Right let's clear up some misconceptions.
I never said what was uplifting. if your dirty mind wanted to fill in the blanks that's not my fault.
People like romance though the reason why the number counter keeps going up is that dog has been resting its paw on the key board . Our readership would NEVER read something and not provide feedback to the poor author in the garret.
And I didn't touch the counter. you stuck a door wedge in it so that you could get the last word. Well *raspberry*. i'm well aware that that's a sound and not a word but as this is the internet it counts as the last word.
Pooksxxoox

Anonymous said...

Sue, it is great to see you back. You may never know the people you will help because of your honesty about depression. We emailed about it before. Hang in there and do the things that help. I find they can change from time to time, it doesn't really matter as long as whatever you do works.
Take care, Liz.

Sue said...

Thank you Liz, and yes I do remember the email you sent me, quite a while back now.

I've always appreciated the fact that a few people have taken the time on different occasions to give me some support; a simple 'I understand' can help a lot, just to know you're not alone. Depression is often two steps forward, one step back.
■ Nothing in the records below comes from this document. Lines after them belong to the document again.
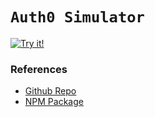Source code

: # `Auth0 Simulator`

<!--- PWD - START -->
[![Try it!](https://github.com/play-with-docker/stacks/raw/cff22438cb4195ace27f9b15784bbb497047afa7/assets/images/button.png)](http://play-with-docker.com/?stack=https://raw.githubusercontent.com/procontainers/auth0-simulator/main/pwd.yml)
<!--- PWD - END -->

### References
- [Github Repo](https://github.com/thefrontside/simulacrum)
- [NPM Package](https://www.npmjs.com/package/@simulacrum/auth0-simulator)
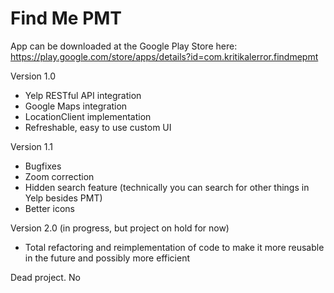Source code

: Find Me PMT
=========

App can be downloaded at the Google Play Store here: https://play.google.com/store/apps/details?id=com.kritikalerror.findmepmt


Version 1.0

* Yelp RESTful API integration
* Google Maps integration
* LocationClient implementation
* Refreshable, easy to use custom UI

Version 1.1 

* Bugfixes
* Zoom correction
* Hidden search feature (technically you can search for other things in Yelp besides PMT)
* Better icons

Version 2.0 (in progress, but project on hold for now)
* Total refactoring and reimplementation of code to make it more reusable in the future and possibly more efficient

Dead project. No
And I hope that if nothing else being honest here gets at least one person to think differently about mental health problems or helps someone through a black day :-)

Sue said...

Our readership would NEVER read something and not provide feedback to the poor author in the garret.
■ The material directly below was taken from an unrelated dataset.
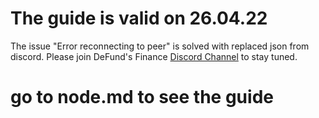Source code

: # The guide is valid on 26.04.22
The issue "Error reconnecting to peer" is solved with replaced json from discord.
Please join DeFund's Finance [Discord Channel](https://discord.gg/WPUFANYM) to stay tuned.
# go to node.md to see the guide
Of course they wouldn’t; I remember a lady from Ireland that used to send me feed back all the time, without fail, regular as clock work. I always knew how much she enjoyed my stories. Sometimes the feed back email was that long it look me nearly half an hour to read it.
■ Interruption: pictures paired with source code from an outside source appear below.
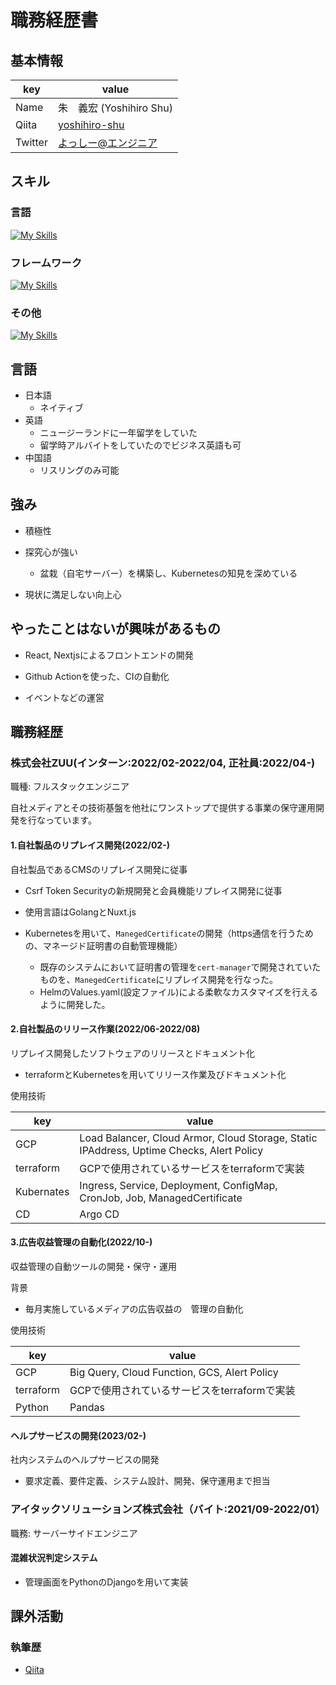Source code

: # 職務経歴書

## 基本情報

|key|value|
|---|-----|
|Name|朱　義宏 (Yoshihiro Shu)|
|Qiita|[yoshihiro-shu](https://qiita.com/yoshihiro-shu)|
|Twitter|[よっしー@エンジニア](https://twitter.com/iamyoshitter)|

## スキル
### 言語

[![My Skills](https://skillicons.dev/icons?i=go,py,js,ts)](https://skillicons.dev)

### フレームワーク

[![My Skills](https://skillicons.dev/icons?i=vue,nuxtjs,django)](https://skillicons.dev)

### その他

[![My Skills](https://skillicons.dev/icons?i=postgres,linux,docker,kubernetes,gcp)](https://skillicons.dev)

## 言語

- 日本語
  - ネイティブ
- 英語
  - ニュージーランドに一年留学をしていた
  - 留学時アルバイトをしていたのでビジネス英語も可
- 中国語
  - リスリングのみ可能

## 強み

- 積極性

- 探究心が強い
  - 盆栽（自宅サーバー）を構築し、Kubernetesの知見を深めている

- 現状に満足しない向上心

## やったことはないが興味があるもの

- React, Nextjsによるフロントエンドの開発

- Github Actionを使った、CIの自動化

- イベントなどの運営

## 職務経歴

### 株式会社ZUU(インターン:2022/02-2022/04, 正社員:2022/04-)

職種: フルスタックエンジニア

自社メディアとその技術基盤を他社にワンストップで提供する事業の保守運用開発を行なっています。

#### 1.自社製品のリプレイス開発(2022/02-)

自社製品であるCMSのリプレイス開発に従事

- Csrf Token Securityの新規開発と会員機能リプレイス開発に従事
- 使用言語はGolangとNuxt.js

- Kubernetesを用いて、`ManegedCertificate`の開発（https通信を行うための、マネージド証明書の自動管理機能）
  - 既存のシステムにおいて証明書の管理を`cert-manager`で開発されていたものを、`ManegedCertificate`にリプレイス開発を行なった。
  - HelmのValues.yaml(設定ファイル)による柔軟なカスタマイズを行えるように開発した。

#### 2.自社製品のリリース作業(2022/06-2022/08)

リプレイス開発したソフトウェアのリリースとドキュメント化

- terraformとKubernetesを用いてリリース作業及びドキュメント化 

使用技術

|key|value|
|---|-----|
|GCP|Load Balancer, Cloud Armor, Cloud Storage, Static IPAddress, Uptime Checks, Alert Policy|
|terraform|GCPで使用されているサービスをterraformで実装|
|Kubernates|Ingress, Service, Deployment, ConfigMap, CronJob, Job, ManagedCertificate|
|CD|Argo CD|

#### 3.広告収益管理の自動化(2022/10-)

収益管理の自動ツールの開発・保守・運用

背景
- 毎月実施しているメディアの広告収益の　管理の自動化

使用技術

|key|value|
|---|-----|
|GCP|Big Query, Cloud Function, GCS, Alert Policy|
|terraform|GCPで使用されているサービスをterraformで実装|
|Python|Pandas|

#### ヘルプサービスの開発(2023/02-)

社内システムのヘルプサービスの開発

- 要求定義、要件定義、システム設計、開発、保守運用まで担当

### アイタックソリューションズ株式会社（バイト:2021/09-2022/01）

職務: サーバーサイドエンジニア

#### 混雑状況判定システム

- 管理画面をPythonのDjangoを用いて実装

## 課外活動

<!-- ### 社外プロジェクト
* [運営に携わっているコミュニティ](そのコミュニティのconnpassやカンファレンスページのリンクとか)
* [副業で携わっているサービス](そのサービスのランディングページのリンクとか) -->

<!-- ### 過去の登壇資料
* [Speaker Deck](Speaker Deckの自分の資料のページとか)
 -->
<!-- ### 受賞歴
* [イベント名と受賞した賞](イベントのランディングページのリンクや、結果がわかる記事など) -->

### 執筆歴
* [Qiita](https://qiita.com/yoshihiro-shu)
And then there was the blog, right from the beginning when I first started to write it, she was always leaving me nice comments. I keep telling everyone how lucky I was.

You know, if it wasn’t for the fact I hate anything to do with coffee, I’d swear blind it was me that was drinking your Tia Maria. It’s that or I’ve a bloody good imagination.

pooks said...

Shut up you before I have to come over there and deck you. I said 'our readership' never said I did it - look you stop trying to stir it up with all the nice people who just stumble upon us. It's okay you lot Iris and I know that you never meant to end up here because you're not the kind of people who read this sort of stuff. And Ms Rainbow Slider, I learned my lesson - painfully taught as it was.

ha and you called me a 'lady' - you're learning - yes you are.

Well if it's not you who the heck is drinking the Tia Maria and leaving me with no diet coke as a mixer? As you know I'm a very cheap date - 2 glasses and I'm legless and know my limitations where the devil's buttermilk is concerned. So that leaves you and about... how many readers Ms Iris? you'd think if they were going to creep in and sit on the settee and puruse the reading material and drink the alcohol they'd at least leave a calling card.

And you wait until the next JJ chapter and you're left hanging around wondering if anybody is going to say anything. Then we'll see if you're so bloody smug.